In fact, I’ve become too familiar with it. But being familiar doesn’t necessarily mean that you understand it. There are things that are far too complicated to comprehend and I get it; we are human. Or so we all like to conclude when we don’t know something.
My head is a battlefield. I was born with a brain that can’t stop debating with itself. It’s like listening to a radio station with overlapping signals—it’s exhausting. But someone told me once that when there are too many things in your head, write. So here I am at 3 AM rambling nonsense on my computer!
Uncertainty is disguised as a stalker who follows us everywhere. It’s an attention-depraved entity that feeds on people’s self-esteem. It dwells in our bedroom, sleeps in our bed, stands in the corner as we move through our day, and holds our hand when we are around people. Some see it as an enemy, but I think it’s treated unfairly and certainly, has lost its purpose.

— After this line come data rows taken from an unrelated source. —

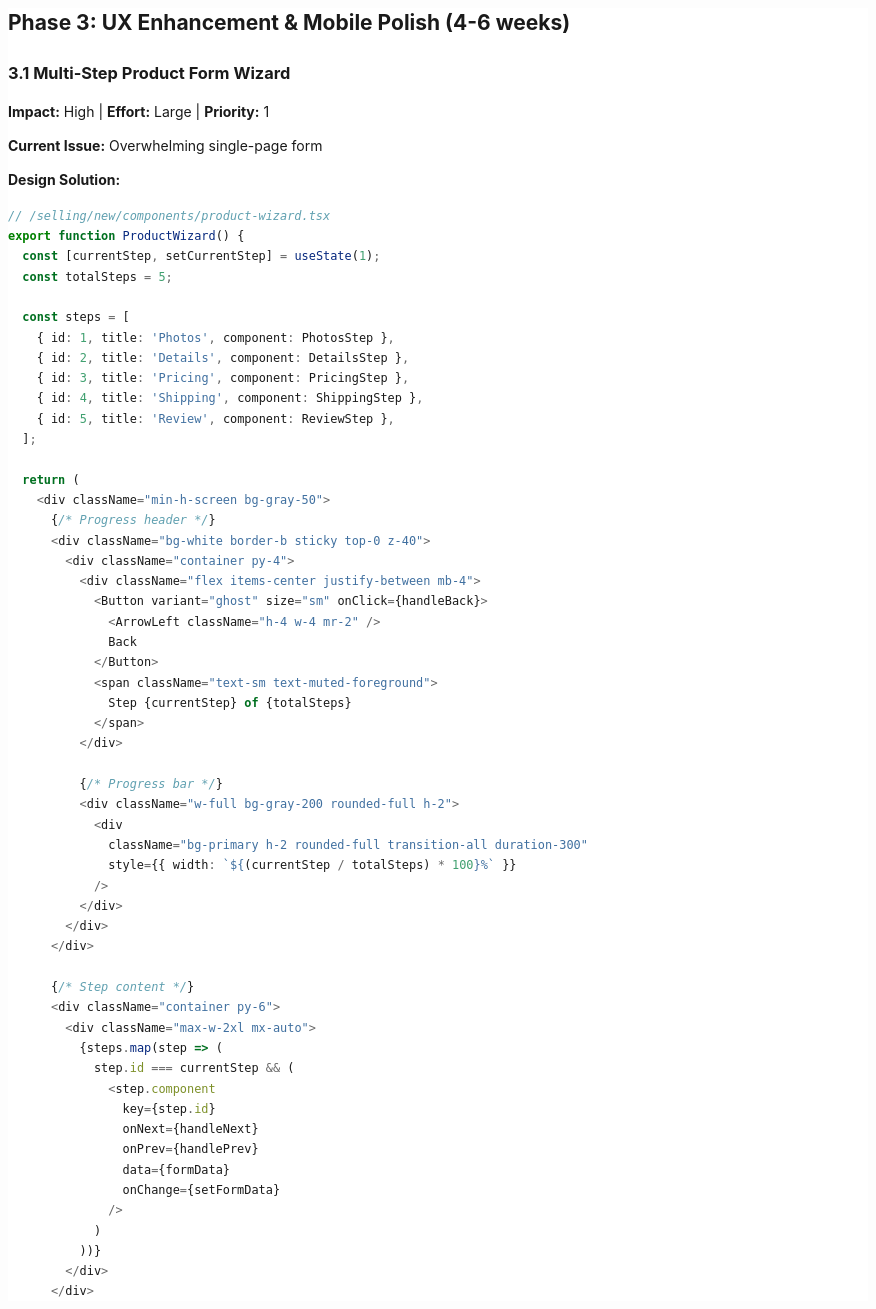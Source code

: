 
## Phase 3: UX Enhancement & Mobile Polish (4-6 weeks)

### 3.1 Multi-Step Product Form Wizard
**Impact:** High | **Effort:** Large | **Priority:** 1

**Current Issue:** Overwhelming single-page form

**Design Solution:**
```typescript
// /selling/new/components/product-wizard.tsx
export function ProductWizard() {
  const [currentStep, setCurrentStep] = useState(1);
  const totalSteps = 5;
  
  const steps = [
    { id: 1, title: 'Photos', component: PhotosStep },
    { id: 2, title: 'Details', component: DetailsStep },
    { id: 3, title: 'Pricing', component: PricingStep },
    { id: 4, title: 'Shipping', component: ShippingStep },
    { id: 5, title: 'Review', component: ReviewStep },
  ];
  
  return (
    <div className="min-h-screen bg-gray-50">
      {/* Progress header */}
      <div className="bg-white border-b sticky top-0 z-40">
        <div className="container py-4">
          <div className="flex items-center justify-between mb-4">
            <Button variant="ghost" size="sm" onClick={handleBack}>
              <ArrowLeft className="h-4 w-4 mr-2" />
              Back
            </Button>
            <span className="text-sm text-muted-foreground">
              Step {currentStep} of {totalSteps}
            </span>
          </div>
          
          {/* Progress bar */}
          <div className="w-full bg-gray-200 rounded-full h-2">
            <div 
              className="bg-primary h-2 rounded-full transition-all duration-300"
              style={{ width: `${(currentStep / totalSteps) * 100}%` }}
            />
          </div>
        </div>
      </div>
      
      {/* Step content */}
      <div className="container py-6">
        <div className="max-w-2xl mx-auto">
          {steps.map(step => (
            step.id === currentStep && (
              <step.component
                key={step.id}
                onNext={handleNext}
                onPrev={handlePrev}
                data={formData}
                onChange={setFormData}
              />
            )
          ))}
        </div>
      </div>
```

The reality is that we are living in a parallel universe. One in which we are now breathing and standing while the other is the universe we create in our heads. They are two completely different worlds whose paths sometimes collide. The result can be undesirable, but it can also be fascinating. Uncertainty lives in that universe in our head.
I used to detest uncertainty—not knowing who or what I want to become, or if tomorrow, we live or die; the uncertainty of rewards and consequences, of living a life we don’t understand, but merely accept. But then I got tired of running and decided to have a conversation with it. I gave in, showed my vulnerability, screamed, cried, and after infinity had passed, it responded.
It’s not the sort of thing I’d like to accept, but I have to. It’s still scary to think of the unknown, but at least I know it has a purpose.